Certains États américains s’en tirent plutôt bien, le Vermont se targuant même du fait que 73 % de sa population a reçu au moins une dose et 63 % les deux doses. D’autres, comme le Mississippi, affichent un taux de vaccination moins de deux fois moindre. Ainsi, à peine 35 % de la population du Mississippi a reçu une dose, et seulement 29 % en ont obtenu deux.
Le Mississippi rapporte davantage de cas par habitant que le Vermont, mais les taux d’infection dans les deux États sont relativement faibles et n’affichent pas de hausse marquée. Il est difficile de savoir si cette situation est attribuable au temps plus chaud qui tient le virus en échec, au fait que le taux d’immunité naturelle au Mississippi est plus élevé en raison des infections antérieures, ou à d’autres facteurs. À première vue, le Mississippi et les États comparables semblent être très vulnérables au variant Delta.
Au Canada, la campagne de vaccination a tardé à se mettre en branle, mais le pays devance aujourd’hui nettement les États-Unis pour ce qui est du nombre de personnes ayant été au moins partiellement vaccinées (67 % de la population). En fait, selon ce paramètre, le Canada se classe au deuxième rang mondial, est n’est devancé que par Malte. Ce résultat est toutefois en grande partie attribuable à la décision du Canada de poursuivre une stratégie misant sur l’administration d’une première dose pour tenter de protéger au moins partiellement le plus grand nombre possible de personnes dès le début, et de reporter l’administration de la deuxième dose. En conséquence, 45 % de la population des États-Unis est entièrement inoculée, contre seulement 18 % des Canadiens.

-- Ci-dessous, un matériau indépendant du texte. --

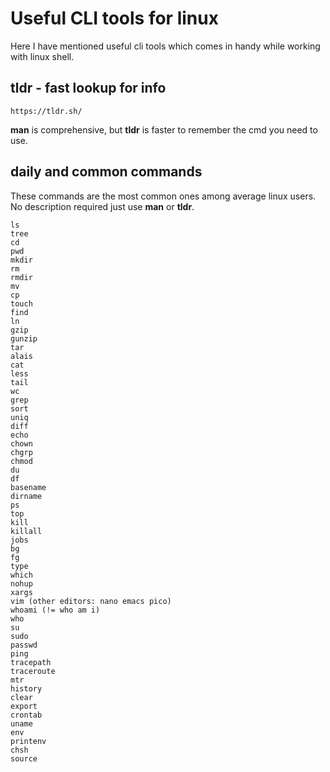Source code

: # Useful CLI tools for linux

Here I have mentioned useful cli tools which comes in handy while working with linux shell.

## tldr - fast lookup for info

    https://tldr.sh/

<b>man</b> is comprehensive, but <b>tldr</b> is faster to remember the cmd you need to use.

## daily and common commands

These commands are the most common ones among average linux users.
No description required just use <b>man</b> or <b>tldr</b>.

    ls
    tree
    cd
    pwd
    mkdir
    rm
    rmdir
    mv
    cp
    touch
    find
    ln
    gzip
    gunzip
    tar
    alais
    cat
    less
    tail
    wc
    grep
    sort
    uniq
    diff
    echo
    chown
    chgrp
    chmod
    du
    df
    basename
    dirname
    ps
    top
    kill
    killall
    jobs
    bg
    fg
    type
    which
    nohup
    xargs
    vim (other editors: nano emacs pico)
    whoami (!= who am i)
    who
    su
    sudo
    passwd
    ping
    tracepath
    traceroute
    mtr
    history
    clear
    export
    crontab
    uname
    env
    printenv
    chsh
    source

Le Canada est toutefois en train de remonter la pente à cet égard en juin et semble devoir composer avec beaucoup moins de réticence à l’égard des vaccins que les États-Unis.
Autres développements liés aux vaccins
Les États-Unis ont promis de partager 500 millions de doses de vaccins excédentaires avec leurs pays amis. Le pays gère un important excédent de doses et a donc une occasion de faire preuve d’une plus grande diplomatie vaccinale.
La pharmaceutique Novavax vient d’annoncer les résultats de ses essais cliniques de phase III, qui font état d’un taux d’efficacité élevé de 93 % contre les variants de la COVID-19. Ce résultat est légèrement inférieur à ceux de Pfizer et de Moderna, mais ces derniers n’ont pas fait l’objet de tests aussi exhaustifs contre les variants les plus récents et les plus virulents. Par conséquent, il semble être aussi efficace que tous les autres vaccins existants. Les pays doivent maintenant s’empresser d’autoriser son utilisation d’urgence.
Le vaccin Novavax est élaboré différemment des vaccins à ARN messager ou du vaccin AstraZeneca. Il s’agit d’un vaccin à « sous-unité protéique » qui repose sur les mêmes techniques que celles utilisées pour le vaccin annuel contre la grippe. Il s’agit du premier vaccin efficace de l’entreprise.
Novavax prévoit de produire 100 millions de doses par mois d’ici la fin du troisième trimestre de 2021, et de faire passer ce nombre à 150 millions de doses par mois dès le quatrième trimestre. L’entreprise ne dispose pas d’une capacité de fabrication importante, ce qui signifie qu’elle doit s’en remettre à des fabricants tiers.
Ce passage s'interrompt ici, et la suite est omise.